Working data:
########################################

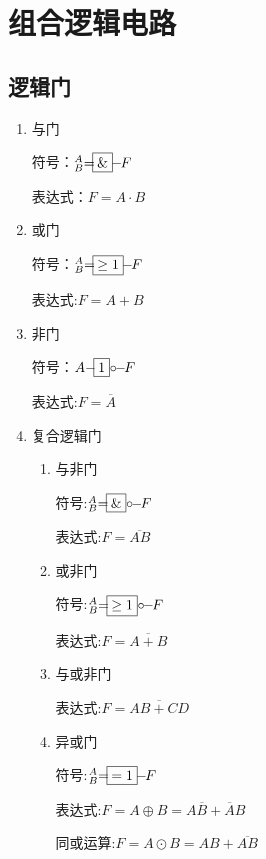 \chapter{组合逻辑电路}
\newpage

\section{逻辑门}

\begin{enumerate}

\item 与门

符号：$^A_B{\large=}\!\boxed{\&}\!\!-\!\!{\small F}$

表达式：$F=A \cdot B$

\item 或门

符号：$^A_B{\large=}\!\boxed{\geq{1}}\!\!-\!\!{\small F}$

表达式:$F=A+B$

\item 非门

符号：$A{\large-}\!\boxed{1}{\normalsize\circ}\!\!-\!\!{\small F}$

表达式:$F=\overline A$

\item 复合逻辑门

\begin{enumerate}

    \item 与非门

          符号:$^A_B{\large=}\!\boxed{\&}{\normalsize\circ} \!\!-\!\!{\small F}$

          表达式:$F=\overline{AB}$

    \item 或非门

          符号:$^A_B{\large=}\!\boxed{\geq{1}}{\normalsize\circ} \!\!-\!\!{\small F}$

          表达式:$F=\overline{A+B}$

    \item 与或非门

          表达式:$F=\overline{AB+CD}$

    \item 异或门

          符号:$^A_B{\large=}\!\boxed{={1}} \!\!-\!\!{\small F}$

          表达式:$F=A\oplus{}B=A\overline{B}+\overline{A}B$

          同或运算:$F=A\odot{}B=AB+\overline{AB}$

\end{enumerate}

\end{enumerate}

########################################

Problem to work on: Apart from the pictures, every line above must be printed exactly.

Task solution:
 \chapter{组合逻辑电路}
\newpage

\section{逻辑门}

\begin{enumerate}

\item 与门

符号：$^A_B{\large=}\!\boxed{\&}\!\!-\!\!{\small F}$

表达式：$F=A \cdot B$

\item 或门

符号：$^A_B{\large=}\!\boxed{\geq{1}}\!\!-\!\!{\small F}$

表达式:$F=A+B$

\item 非门

符号：$A{\large-}\!\boxed{1}{\normalsize\circ}\!\!-\!\!{\small F}$

表达式:$F=\overline A$

\item 复合逻辑门

\begin{enumerate}

    \item 与非门

          符号:$^A_B{\large=}\!\boxed{\&}{\normalsize\circ} \!\!-\!\!{\small F}$

          表达式:$F=\overline{AB}$

    \item 或非门

          符号:$^A_B{\large=}\!\boxed{\geq{1}}{\normalsize\circ} \!\!-\!\!{\small F}$

          表达式:$F=\overline{A+B}$

    \item 与或非门

          表达式:$F=\overline{AB+CD}$

    \item 异或门

          符号:$^A_B{\large=}\!\boxed{={1}} \!\!-\!\!{\small F}$

          表达式:$F=A\oplus{}B=A\overline{B}+\overline{A}B$

          同或运算:$F=A\odot{}B=AB+\overline{AB}$

\end{enumerate}

\end{enumerate}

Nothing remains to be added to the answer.